_WORK ITEM:_ Extract, from the records beneath this instruction, each line that contains the word "理论预测".

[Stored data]
☆ ☆ ☆

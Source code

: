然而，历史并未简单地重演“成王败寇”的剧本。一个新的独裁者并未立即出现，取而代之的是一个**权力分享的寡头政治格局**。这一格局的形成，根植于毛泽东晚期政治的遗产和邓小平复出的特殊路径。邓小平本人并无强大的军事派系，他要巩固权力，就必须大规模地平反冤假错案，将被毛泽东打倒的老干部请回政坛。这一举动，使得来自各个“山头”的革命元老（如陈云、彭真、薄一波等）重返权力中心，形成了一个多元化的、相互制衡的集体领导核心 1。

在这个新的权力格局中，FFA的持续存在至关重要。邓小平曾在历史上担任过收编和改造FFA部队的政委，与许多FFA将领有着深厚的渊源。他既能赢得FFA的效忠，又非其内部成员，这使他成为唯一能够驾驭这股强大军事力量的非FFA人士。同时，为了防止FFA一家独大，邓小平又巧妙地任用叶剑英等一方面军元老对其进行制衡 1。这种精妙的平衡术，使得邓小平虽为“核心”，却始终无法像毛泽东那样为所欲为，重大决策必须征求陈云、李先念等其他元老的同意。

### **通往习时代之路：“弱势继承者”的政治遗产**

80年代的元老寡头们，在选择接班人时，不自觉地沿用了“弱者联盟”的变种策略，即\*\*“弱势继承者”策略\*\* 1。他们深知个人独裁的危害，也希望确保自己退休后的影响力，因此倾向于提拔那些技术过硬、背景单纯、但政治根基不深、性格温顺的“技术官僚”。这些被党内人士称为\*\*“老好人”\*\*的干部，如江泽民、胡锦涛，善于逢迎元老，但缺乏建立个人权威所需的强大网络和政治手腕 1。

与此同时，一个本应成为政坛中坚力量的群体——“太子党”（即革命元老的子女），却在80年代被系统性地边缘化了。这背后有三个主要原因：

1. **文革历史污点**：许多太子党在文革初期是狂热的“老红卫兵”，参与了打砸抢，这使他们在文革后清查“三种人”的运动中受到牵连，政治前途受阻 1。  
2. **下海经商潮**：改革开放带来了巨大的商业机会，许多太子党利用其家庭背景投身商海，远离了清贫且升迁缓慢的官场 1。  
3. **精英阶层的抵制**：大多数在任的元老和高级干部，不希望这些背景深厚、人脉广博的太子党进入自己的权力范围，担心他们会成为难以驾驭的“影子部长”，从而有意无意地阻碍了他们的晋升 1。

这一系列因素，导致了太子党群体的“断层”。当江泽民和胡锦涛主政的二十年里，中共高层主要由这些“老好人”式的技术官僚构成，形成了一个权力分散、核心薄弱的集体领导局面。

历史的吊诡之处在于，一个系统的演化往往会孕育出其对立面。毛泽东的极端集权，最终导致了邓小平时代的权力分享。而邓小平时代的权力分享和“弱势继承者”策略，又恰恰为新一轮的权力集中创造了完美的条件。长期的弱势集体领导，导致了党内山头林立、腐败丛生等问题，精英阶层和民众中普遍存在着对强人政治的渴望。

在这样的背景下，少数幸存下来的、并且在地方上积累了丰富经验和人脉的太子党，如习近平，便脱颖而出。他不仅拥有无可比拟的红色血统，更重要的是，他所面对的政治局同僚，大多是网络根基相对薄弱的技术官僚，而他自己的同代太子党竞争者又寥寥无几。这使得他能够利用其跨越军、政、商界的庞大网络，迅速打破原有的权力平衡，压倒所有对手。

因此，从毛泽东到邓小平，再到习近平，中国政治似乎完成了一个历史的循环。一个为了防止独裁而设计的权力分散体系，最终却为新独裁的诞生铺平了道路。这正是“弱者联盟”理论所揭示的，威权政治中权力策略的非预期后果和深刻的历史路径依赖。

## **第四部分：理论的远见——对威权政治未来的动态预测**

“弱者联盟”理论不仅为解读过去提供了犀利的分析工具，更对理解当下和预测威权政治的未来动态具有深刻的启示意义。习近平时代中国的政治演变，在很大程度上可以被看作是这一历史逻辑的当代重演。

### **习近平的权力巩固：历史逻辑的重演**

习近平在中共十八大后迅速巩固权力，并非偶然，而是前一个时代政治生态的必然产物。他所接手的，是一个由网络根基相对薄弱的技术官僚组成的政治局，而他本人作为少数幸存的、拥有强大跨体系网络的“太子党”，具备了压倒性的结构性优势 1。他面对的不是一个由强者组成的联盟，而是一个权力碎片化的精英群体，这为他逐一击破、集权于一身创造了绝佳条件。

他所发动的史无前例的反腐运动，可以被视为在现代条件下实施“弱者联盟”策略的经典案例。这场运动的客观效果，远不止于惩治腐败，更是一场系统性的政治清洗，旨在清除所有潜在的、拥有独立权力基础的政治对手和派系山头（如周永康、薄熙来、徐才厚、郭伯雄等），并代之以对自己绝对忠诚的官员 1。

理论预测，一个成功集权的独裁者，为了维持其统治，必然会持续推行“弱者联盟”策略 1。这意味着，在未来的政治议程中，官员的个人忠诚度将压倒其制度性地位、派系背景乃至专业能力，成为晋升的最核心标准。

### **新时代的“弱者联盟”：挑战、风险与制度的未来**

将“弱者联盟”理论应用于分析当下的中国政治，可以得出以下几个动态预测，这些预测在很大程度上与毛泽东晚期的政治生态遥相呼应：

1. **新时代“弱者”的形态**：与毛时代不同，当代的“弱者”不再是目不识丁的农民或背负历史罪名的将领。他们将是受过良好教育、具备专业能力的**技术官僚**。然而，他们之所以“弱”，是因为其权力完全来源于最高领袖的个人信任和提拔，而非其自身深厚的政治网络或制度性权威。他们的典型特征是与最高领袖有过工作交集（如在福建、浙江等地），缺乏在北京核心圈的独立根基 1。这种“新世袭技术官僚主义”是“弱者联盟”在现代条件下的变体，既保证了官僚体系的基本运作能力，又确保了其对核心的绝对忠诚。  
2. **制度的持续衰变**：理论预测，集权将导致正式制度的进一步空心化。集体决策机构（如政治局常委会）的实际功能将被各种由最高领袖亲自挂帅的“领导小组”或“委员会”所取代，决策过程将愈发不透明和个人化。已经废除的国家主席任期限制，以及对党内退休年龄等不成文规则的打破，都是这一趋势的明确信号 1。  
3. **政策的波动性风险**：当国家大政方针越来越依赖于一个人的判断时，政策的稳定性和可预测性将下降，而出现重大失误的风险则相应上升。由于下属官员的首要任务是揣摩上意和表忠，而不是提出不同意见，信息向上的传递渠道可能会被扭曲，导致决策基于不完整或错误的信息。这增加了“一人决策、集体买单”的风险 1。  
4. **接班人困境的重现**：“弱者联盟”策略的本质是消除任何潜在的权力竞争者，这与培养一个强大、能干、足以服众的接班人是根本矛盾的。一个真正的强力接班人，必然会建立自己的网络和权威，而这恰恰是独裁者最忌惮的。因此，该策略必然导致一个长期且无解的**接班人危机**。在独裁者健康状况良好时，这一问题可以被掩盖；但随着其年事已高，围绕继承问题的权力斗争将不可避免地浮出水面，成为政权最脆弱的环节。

☆ ☆ ☆

_RESPONSE AREA:_
理论预测，一个成功集权的独裁者，为了维持其统治，必然会持续推行“弱者联盟”策略 1。这意味着，在未来的政治议程中，官员的个人忠诚度将压倒其制度性地位、派系背景乃至专业能力，成为晋升的最核心标准。
2. **制度的持续衰变**：理论预测，集权将导致正式制度的进一步空心化。集体决策机构（如政治局常委会）的实际功能将被各种由最高领袖亲自挂帅的“领导小组”或“委员会”所取代，决策过程将愈发不透明和个人化。已经废除的国家主席任期限制，以及对党内退休年龄等不成文规则的打破，都是这一趋势的明确信号 1。  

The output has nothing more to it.